En sortant de l’isoloir je jetterai 9 bulletins dans le grand sac papier disposé là. Je ferai peut-être la queue avant de pouvoir me présenter devant le président du bureau. Ce sera probablement une femme, comme souvent. Il me demandera ma pièce d’identité et ma carte électorale. Il déclamera haut et fort mon nom et mes prénoms à destination d’un assesseur qui vérifiera ma présence sur la liste. Il m’enjoindra alors de voter. Je déposerai mon enveloppe dans la fente de l’urne transparente placée devant moi. Il informera l’assistance que j’ai voté, datera ma carte électorale et me rendra mes papiers. Peut-être me demandera-t-il de participer au dépouillement. Je ne sais pas encore si j’accepterai. Je sortirai du bureau avec ce sentiment si agréable du devoir accompli et je me dirigerai vers la brasserie Le Carrefour qui propose de si bonnes viandes. Un autre moment bien agréable.

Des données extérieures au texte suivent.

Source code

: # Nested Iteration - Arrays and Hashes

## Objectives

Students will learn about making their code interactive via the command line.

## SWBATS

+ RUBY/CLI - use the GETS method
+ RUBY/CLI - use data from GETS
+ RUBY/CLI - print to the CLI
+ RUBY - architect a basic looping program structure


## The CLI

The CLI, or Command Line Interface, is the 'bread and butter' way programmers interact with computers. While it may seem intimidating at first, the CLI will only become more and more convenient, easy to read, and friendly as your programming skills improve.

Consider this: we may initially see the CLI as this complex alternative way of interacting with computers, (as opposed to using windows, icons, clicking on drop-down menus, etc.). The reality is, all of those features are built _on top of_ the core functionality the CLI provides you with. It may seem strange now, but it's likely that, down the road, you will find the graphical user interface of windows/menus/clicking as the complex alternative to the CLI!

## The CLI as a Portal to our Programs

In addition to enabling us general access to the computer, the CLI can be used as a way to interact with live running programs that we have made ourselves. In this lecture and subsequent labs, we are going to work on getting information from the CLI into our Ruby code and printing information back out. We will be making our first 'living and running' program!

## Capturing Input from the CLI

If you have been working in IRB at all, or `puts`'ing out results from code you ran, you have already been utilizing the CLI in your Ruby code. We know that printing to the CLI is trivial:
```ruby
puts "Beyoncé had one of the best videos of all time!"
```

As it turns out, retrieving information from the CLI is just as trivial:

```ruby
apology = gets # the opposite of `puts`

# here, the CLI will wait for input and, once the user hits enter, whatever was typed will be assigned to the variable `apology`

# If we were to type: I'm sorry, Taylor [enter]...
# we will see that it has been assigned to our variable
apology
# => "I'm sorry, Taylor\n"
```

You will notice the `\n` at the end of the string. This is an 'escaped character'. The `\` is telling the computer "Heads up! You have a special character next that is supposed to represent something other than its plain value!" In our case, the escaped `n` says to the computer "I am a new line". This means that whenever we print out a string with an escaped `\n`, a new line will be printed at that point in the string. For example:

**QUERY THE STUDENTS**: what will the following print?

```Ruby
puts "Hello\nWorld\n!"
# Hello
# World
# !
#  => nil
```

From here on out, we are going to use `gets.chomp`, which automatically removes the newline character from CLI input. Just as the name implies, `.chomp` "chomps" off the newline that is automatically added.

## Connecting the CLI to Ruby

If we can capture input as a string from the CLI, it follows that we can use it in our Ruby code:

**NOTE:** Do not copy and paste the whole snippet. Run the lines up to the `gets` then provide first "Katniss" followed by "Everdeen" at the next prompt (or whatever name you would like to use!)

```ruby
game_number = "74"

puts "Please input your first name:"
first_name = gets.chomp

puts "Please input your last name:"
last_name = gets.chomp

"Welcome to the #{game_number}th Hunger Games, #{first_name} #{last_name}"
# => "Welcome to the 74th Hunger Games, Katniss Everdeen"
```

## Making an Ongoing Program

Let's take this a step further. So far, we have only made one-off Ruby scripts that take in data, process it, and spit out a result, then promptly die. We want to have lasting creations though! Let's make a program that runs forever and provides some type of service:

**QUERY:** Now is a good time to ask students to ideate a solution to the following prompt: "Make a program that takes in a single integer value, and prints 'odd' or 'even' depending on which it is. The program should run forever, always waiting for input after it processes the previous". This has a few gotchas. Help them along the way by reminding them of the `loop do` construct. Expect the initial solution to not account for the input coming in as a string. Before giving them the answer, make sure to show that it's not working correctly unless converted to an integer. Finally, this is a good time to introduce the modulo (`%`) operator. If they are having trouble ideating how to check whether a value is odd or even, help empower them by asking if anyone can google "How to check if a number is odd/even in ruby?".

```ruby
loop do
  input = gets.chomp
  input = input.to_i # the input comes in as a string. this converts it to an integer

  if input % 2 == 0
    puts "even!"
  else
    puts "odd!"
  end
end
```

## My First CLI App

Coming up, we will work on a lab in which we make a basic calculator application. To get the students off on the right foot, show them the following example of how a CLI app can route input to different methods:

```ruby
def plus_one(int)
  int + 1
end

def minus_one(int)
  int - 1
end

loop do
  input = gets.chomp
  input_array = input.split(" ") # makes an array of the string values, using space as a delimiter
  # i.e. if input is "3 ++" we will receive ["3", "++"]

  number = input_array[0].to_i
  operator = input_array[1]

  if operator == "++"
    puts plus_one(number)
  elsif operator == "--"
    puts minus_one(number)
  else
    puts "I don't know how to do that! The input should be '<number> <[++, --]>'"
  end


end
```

Aujourd’hui, donc, je vais profiter de cette ballade pour me faire plaisir et flâner un peu sur mes terres. Celles qui m’ont apporté tant de bonheurs, et autant moments difficiles, pendant plus de 15 ans. Crapahutage au Parc des Buttes Chaumont, lézardage le long du Canal Saint-Martin, l’Hôtel du Nord, le Quai de Jemmapes. Je monterai peut-être jusqu’à la VilLette, passant le long de la place Stalingrad et de son écluse. Le froid est mordant mais le soleil regonfle l’énergie. Je prendrai un café à l’abri d’une terrasse close. Je reviendrai par le bus 26 qui m’offrira une ballade ensoleillée d’une vingtaine de minutes.

Un jour de vote qui promet d’offrir une trêve dans la morosité qui règne en ce moment. Des sourirs, des gens qui bougent, des aller et venues de bon matin. Bref, des bons moment.